__RECORDS PROVIDED__:
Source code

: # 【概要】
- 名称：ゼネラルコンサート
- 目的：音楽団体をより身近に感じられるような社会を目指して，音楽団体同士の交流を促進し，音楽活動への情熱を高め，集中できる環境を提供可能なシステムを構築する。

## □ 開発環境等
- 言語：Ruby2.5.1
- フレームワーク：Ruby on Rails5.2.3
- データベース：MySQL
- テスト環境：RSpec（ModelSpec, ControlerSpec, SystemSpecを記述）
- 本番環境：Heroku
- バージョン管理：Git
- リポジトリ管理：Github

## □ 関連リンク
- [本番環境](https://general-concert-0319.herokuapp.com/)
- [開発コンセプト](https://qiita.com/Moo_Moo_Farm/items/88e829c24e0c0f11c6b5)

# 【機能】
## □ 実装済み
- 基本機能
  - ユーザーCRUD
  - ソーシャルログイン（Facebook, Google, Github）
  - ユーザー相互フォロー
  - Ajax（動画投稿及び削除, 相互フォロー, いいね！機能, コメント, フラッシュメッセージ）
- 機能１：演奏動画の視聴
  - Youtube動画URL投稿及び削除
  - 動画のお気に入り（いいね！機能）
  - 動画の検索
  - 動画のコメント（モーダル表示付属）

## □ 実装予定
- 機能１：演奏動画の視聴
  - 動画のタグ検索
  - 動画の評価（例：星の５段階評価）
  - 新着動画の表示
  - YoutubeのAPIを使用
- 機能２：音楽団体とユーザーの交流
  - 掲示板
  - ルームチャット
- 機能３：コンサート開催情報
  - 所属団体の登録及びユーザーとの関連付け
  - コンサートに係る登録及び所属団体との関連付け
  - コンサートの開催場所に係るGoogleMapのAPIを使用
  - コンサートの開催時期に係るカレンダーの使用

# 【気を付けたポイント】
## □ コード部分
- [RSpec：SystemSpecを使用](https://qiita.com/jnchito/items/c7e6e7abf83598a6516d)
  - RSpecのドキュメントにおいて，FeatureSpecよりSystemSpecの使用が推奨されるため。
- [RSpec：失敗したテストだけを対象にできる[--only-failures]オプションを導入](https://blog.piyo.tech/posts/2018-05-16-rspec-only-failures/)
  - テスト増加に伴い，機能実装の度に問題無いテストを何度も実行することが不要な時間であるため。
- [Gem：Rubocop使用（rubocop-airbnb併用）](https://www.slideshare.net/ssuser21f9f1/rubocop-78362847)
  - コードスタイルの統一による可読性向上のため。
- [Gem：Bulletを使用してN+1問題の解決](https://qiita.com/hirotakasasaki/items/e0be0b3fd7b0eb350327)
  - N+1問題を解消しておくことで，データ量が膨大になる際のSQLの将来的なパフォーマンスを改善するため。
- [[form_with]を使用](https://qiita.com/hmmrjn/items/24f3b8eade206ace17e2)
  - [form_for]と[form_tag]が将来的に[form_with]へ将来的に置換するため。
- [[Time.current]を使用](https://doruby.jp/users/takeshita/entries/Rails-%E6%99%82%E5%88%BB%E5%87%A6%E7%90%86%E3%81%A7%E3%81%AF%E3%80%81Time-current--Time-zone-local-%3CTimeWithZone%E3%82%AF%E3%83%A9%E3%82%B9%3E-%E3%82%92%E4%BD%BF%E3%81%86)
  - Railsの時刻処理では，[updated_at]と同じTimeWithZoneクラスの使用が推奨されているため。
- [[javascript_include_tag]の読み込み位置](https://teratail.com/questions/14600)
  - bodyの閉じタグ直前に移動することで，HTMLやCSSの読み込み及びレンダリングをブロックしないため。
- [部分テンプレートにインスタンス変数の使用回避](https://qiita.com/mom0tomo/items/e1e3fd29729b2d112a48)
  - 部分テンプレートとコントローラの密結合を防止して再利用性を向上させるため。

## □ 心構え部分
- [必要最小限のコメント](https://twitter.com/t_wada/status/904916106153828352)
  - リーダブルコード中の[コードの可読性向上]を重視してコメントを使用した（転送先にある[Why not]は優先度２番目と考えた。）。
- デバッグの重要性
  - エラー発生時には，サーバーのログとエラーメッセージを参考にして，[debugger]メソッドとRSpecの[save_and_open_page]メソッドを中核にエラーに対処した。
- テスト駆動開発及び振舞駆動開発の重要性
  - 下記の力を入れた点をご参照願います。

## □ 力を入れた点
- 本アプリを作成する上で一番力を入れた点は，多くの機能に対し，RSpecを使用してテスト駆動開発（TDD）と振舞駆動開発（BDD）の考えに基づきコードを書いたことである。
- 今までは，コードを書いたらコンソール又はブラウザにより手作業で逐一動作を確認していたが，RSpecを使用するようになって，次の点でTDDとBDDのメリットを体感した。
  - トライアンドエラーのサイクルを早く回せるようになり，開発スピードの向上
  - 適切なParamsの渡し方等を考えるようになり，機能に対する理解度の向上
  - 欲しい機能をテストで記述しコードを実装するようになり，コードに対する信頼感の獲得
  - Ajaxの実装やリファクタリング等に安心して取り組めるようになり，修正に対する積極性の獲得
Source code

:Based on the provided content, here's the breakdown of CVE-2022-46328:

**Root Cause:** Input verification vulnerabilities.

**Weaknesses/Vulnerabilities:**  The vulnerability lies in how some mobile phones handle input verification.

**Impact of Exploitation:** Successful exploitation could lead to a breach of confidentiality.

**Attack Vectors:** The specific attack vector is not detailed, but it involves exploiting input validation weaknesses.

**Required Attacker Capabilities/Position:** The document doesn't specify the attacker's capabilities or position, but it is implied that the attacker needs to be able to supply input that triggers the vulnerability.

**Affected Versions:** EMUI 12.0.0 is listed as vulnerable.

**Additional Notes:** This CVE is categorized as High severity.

__EXERCISE DIRECTIONS__: The required answer is the run of lines above, starting at the line with "- コンサートの開催場所に係るGoogleMapのAPIを使用" and ending at the line with "- [form_for]と[form_t", reproduced exactly with both ends.

__SOLUTION FOR THIS EXERCISE__:
  - コンサートの開催場所に係るGoogleMapのAPIを使用
  - コンサートの開催時期に係るカレンダーの使用

# 【気を付けたポイント】
## □ コード部分
- [RSpec：SystemSpecを使用](https://qiita.com/jnchito/items/c7e6e7abf83598a6516d)
  - RSpecのドキュメントにおいて，FeatureSpecよりSystemSpecの使用が推奨されるため。
- [RSpec：失敗したテストだけを対象にできる[--only-failures]オプションを導入](https://blog.piyo.tech/posts/2018-05-16-rspec-only-failures/)
  - テスト増加に伴い，機能実装の度に問題無いテストを何度も実行することが不要な時間であるため。
- [Gem：Rubocop使用（rubocop-airbnb併用）](https://www.slideshare.net/ssuser21f9f1/rubocop-78362847)
  - コードスタイルの統一による可読性向上のため。
- [Gem：Bulletを使用してN+1問題の解決](https://qiita.com/hirotakasasaki/items/e0be0b3fd7b0eb350327)
  - N+1問題を解消しておくことで，データ量が膨大になる際のSQLの将来的なパフォーマンスを改善するため。
- [[form_with]を使用](https://qiita.com/hmmrjn/items/24f3b8eade206ace17e2)
  - [form_for]と[form_tag]が将来的に[form_with]へ将来的に置換するため。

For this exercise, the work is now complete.